Colonial Cochinchina (1864–1949)

For a series of complex reasons, the French government of Napoleon III, with the help of Spanish troops arriving from the Philippines (which was a Spanish colony at the time), decided to take over the southern part of Vietnam. In September 1858, France occupied Đà Nẵng (Tourane). On 18 February 1859, they conquered Saigon and three southern Vietnamese provinces: Biên Hòa, Gia Định and Định Tường; the Vietnamese government was forced to cede those territories to France in June 1862.

In 1867, the provinces of Châu Đốc, Hà Tiên and Vĩnh Long were added to French-controlled territory. In 1864 all the French territories in southern Vietnam were declared to be the new French colony of Cochinchina, which would be governed by Admiral Marie Jules Dupré from 1871 to 1874.

In 1887, it became part of the Union of French Indochina. Fifty-one Vietnamese rebels were executed following the 1916 Cochinchina uprising. In 1933, the Spratly Islands were annexed to French Cochinchina. In July 1941, Japanese troops were based in French Cochinchina (a de facto occupation). After the Japanese surrendered in August 1945, Cochinchina was returned to French rule.

1886 map of colonial Indochina

In 1940, the Empire of Japan occupied Cochichina by the Japanese invasion of French Indochina. In March, 1945 Japanese coup d'état in French Indochina made Japanese colonial admimnistration in all of Indochina.

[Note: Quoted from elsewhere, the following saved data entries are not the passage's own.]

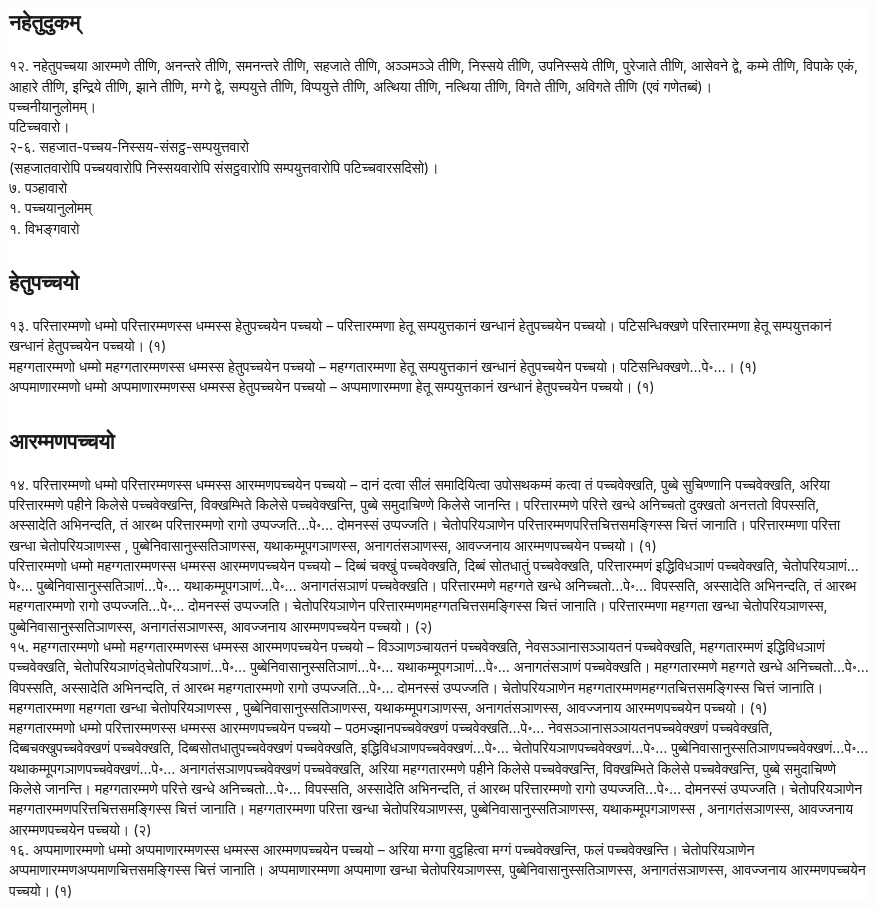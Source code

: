 
## नहेतुदुकम्

१२. नहेतुपच्चया आरम्मणे तीणि, अनन्तरे तीणि, समनन्तरे तीणि, सहजाते तीणि, अञ्ञमञ्ञे तीणि, निस्सये तीणि, उपनिस्सये तीणि, पुरेजाते तीणि, आसेवने द्वे, कम्मे तीणि, विपाके एकं, आहारे तीणि, इन्द्रिये तीणि, झाने तीणि, मग्गे द्वे, सम्पयुत्ते तीणि, विप्पयुत्ते तीणि, अत्थिया तीणि, नत्थिया तीणि, विगते तीणि, अविगते तीणि (एवं गणेतब्बं)।  
पच्चनीयानुलोमम्।  
पटिच्चवारो।  
२-६. सहजात-पच्चय-निस्सय-संसट्ठ-सम्पयुत्तवारो  
(सहजातवारोपि पच्चयवारोपि निस्सयवारोपि संसट्ठवारोपि सम्पयुत्तवारोपि पटिच्चवारसदिसो)।  
७. पञ्हावारो  
१. पच्चयानुलोमम्  
१. विभङ्गवारो  


## हेतुपच्चयो

१३. परित्तारम्मणो धम्मो परित्तारम्मणस्स धम्मस्स हेतुपच्चयेन पच्चयो – परित्तारम्मणा हेतू सम्पयुत्तकानं खन्धानं हेतुपच्चयेन पच्चयो। पटिसन्धिक्खणे परित्तारम्मणा हेतू सम्पयुत्तकानं खन्धानं हेतुपच्चयेन पच्चयो। (१)  
महग्गतारम्मणो धम्मो महग्गतारम्मणस्स धम्मस्स हेतुपच्चयेन पच्चयो – महग्गतारम्मणा हेतू सम्पयुत्तकानं खन्धानं हेतुपच्चयेन पच्चयो। पटिसन्धिक्खणे…पे॰…। (१)  
अप्पमाणारम्मणो धम्मो अप्पमाणारम्मणस्स धम्मस्स हेतुपच्चयेन पच्चयो – अप्पमाणारम्मणा हेतू सम्पयुत्तकानं खन्धानं हेतुपच्चयेन पच्चयो। (१)  


## आरम्मणपच्चयो

१४. परित्तारम्मणो धम्मो परित्तारम्मणस्स धम्मस्स आरम्मणपच्चयेन पच्चयो – दानं दत्वा सीलं समादियित्वा उपोसथकम्मं कत्वा तं पच्चवेक्खति, पुब्बे सुचिण्णानि पच्चवेक्खति, अरिया परित्तारम्मणे पहीने किलेसे पच्चवेक्खन्ति, विक्खम्भिते किलेसे पच्चवेक्खन्ति, पुब्बे समुदाचिण्णे किलेसे जानन्ति। परित्तारम्मणे परित्ते खन्धे अनिच्चतो दुक्खतो अनत्ततो विपस्सति, अस्सादेति अभिनन्दति, तं आरब्भ परित्तारम्मणो रागो उप्पज्जति…पे॰… दोमनस्सं उप्पज्जति। चेतोपरियञाणेन परित्तारम्मणपरित्तचित्तसमङ्गिस्स चित्तं जानाति। परित्तारम्मणा परित्ता खन्धा चेतोपरियञाणस्स , पुब्बेनिवासानुस्सतिञाणस्स, यथाकम्मूपगञाणस्स, अनागतंसञाणस्स, आवज्जनाय आरम्मणपच्चयेन पच्चयो। (१)  
परित्तारम्मणो धम्मो महग्गतारम्मणस्स धम्मस्स आरम्मणपच्चयेन पच्चयो – दिब्बं चक्खुं पच्चवेक्खति, दिब्बं सोतधातुं पच्चवेक्खति, परित्तारम्मणं इद्धिविधञाणं पच्चवेक्खति, चेतोपरियञाणं…पे॰… पुब्बेनिवासानुस्सतिञाणं…पे॰… यथाकम्मूपगञाणं…पे॰… अनागतंसञाणं पच्चवेक्खति। परित्तारम्मणे महग्गते खन्धे अनिच्चतो…पे॰… विपस्सति, अस्सादेति अभिनन्दति, तं आरब्भ महग्गतारम्मणो रागो उप्पज्जति…पे॰… दोमनस्सं उप्पज्जति। चेतोपरियञाणेन परित्तारम्मणमहग्गतचित्तसमङ्गिस्स चित्तं जानाति। परित्तारम्मणा महग्गता खन्धा चेतोपरियञाणस्स, पुब्बेनिवासानुस्सतिञाणस्स, अनागतंसञाणस्स, आवज्जनाय आरम्मणपच्चयेन पच्चयो। (२)  
१५. महग्गतारम्मणो धम्मो महग्गतारम्मणस्स धम्मस्स आरम्मणपच्चयेन पच्चयो – विञ्ञाणञ्चायतनं पच्चवेक्खति, नेवसञ्ञानासञ्ञायतनं पच्चवेक्खति, महग्गतारम्मणं इद्धिविधञाणं पच्चवेक्खति, चेतोपरियञाणंठ्चेतोपरियञाणं…पे॰… पुब्बेनिवासानुस्सतिञाणं…पे॰… यथाकम्मूपगञाणं…पे॰… अनागतंसञाणं पच्चवेक्खति। महग्गतारम्मणे महग्गते खन्धे अनिच्चतो…पे॰… विपस्सति, अस्सादेति अभिनन्दति, तं आरब्भ महग्गतारम्मणो रागो उप्पज्जति…पे॰… दोमनस्सं उप्पज्जति। चेतोपरियञाणेन महग्गतारम्मणमहग्गतचित्तसमङ्गिस्स चित्तं जानाति। महग्गतारम्मणा महग्गता खन्धा चेतोपरियञाणस्स , पुब्बेनिवासानुस्सतिञाणस्स, यथाकम्मूपगञाणस्स, अनागतंसञाणस्स, आवज्जनाय आरम्मणपच्चयेन पच्चयो। (१)  
महग्गतारम्मणो धम्मो परित्तारम्मणस्स धम्मस्स आरम्मणपच्चयेन पच्चयो – पठमज्झानपच्चवेक्खणं पच्चवेक्खति…पे॰… नेवसञ्ञानासञ्ञायतनपच्चवेक्खणं पच्चवेक्खति, दिब्बचक्खुपच्चवेक्खणं पच्चवेक्खति, दिब्बसोतधातुपच्चवेक्खणं पच्चवेक्खति, इद्धिविधञाणपच्चवेक्खणं…पे॰… चेतोपरियञाणपच्चवेक्खणं…पे॰… पुब्बेनिवासानुस्सतिञाणपच्चवेक्खणं…पे॰… यथाकम्मूपगञाणपच्चवेक्खणं…पे॰… अनागतंसञाणपच्चवेक्खणं पच्चवेक्खति, अरिया महग्गतारम्मणे पहीने किलेसे पच्चवेक्खन्ति, विक्खम्भिते किलेसे पच्चवेक्खन्ति, पुब्बे समुदाचिण्णे किलेसे जानन्ति। महग्गतारम्मणे परित्ते खन्धे अनिच्चतो…पे॰… विपस्सति, अस्सादेति अभिनन्दति, तं आरब्भ परित्तारम्मणो रागो उप्पज्जति…पे॰… दोमनस्सं उप्पज्जति। चेतोपरियञाणेन महग्गतारम्मणपरित्तचित्तसमङ्गिस्स चित्तं जानाति। महग्गतारम्मणा परित्ता खन्धा चेतोपरियञाणस्स, पुब्बेनिवासानुस्सतिञाणस्स, यथाकम्मूपगञाणस्स , अनागतंसञाणस्स, आवज्जनाय आरम्मणपच्चयेन पच्चयो। (२)  
१६. अप्पमाणारम्मणो धम्मो अप्पमाणारम्मणस्स धम्मस्स आरम्मणपच्चयेन पच्चयो – अरिया मग्गा वुट्ठहित्वा मग्गं पच्चवेक्खन्ति, फलं पच्चवेक्खन्ति। चेतोपरियञाणेन अप्पमाणारम्मणअप्पमाणचित्तसमङ्गिस्स चित्तं जानाति। अप्पमाणारम्मणा अप्पमाणा खन्धा चेतोपरियञाणस्स, पुब्बेनिवासानुस्सतिञाणस्स, अनागतंसञाणस्स, आवज्जनाय आरम्मणपच्चयेन पच्चयो। (१)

In August 1945, Japanese colonists surrendered Việt Minh in the August Revolution and transferred Cochichina for Việt Minh.[7] On September 2, 1945 Việt Minh established Democratic Republic of Vietnam with territory of Annam, Tonkin and Cochinchina.[7] Democratic Republic of Vietnam held the 1946 Vietnamese National Assembly election on January 1, 1946 in all areas of Vietnam, including Cochichina, in order to establish the first National Assembly in Vietnam.[8]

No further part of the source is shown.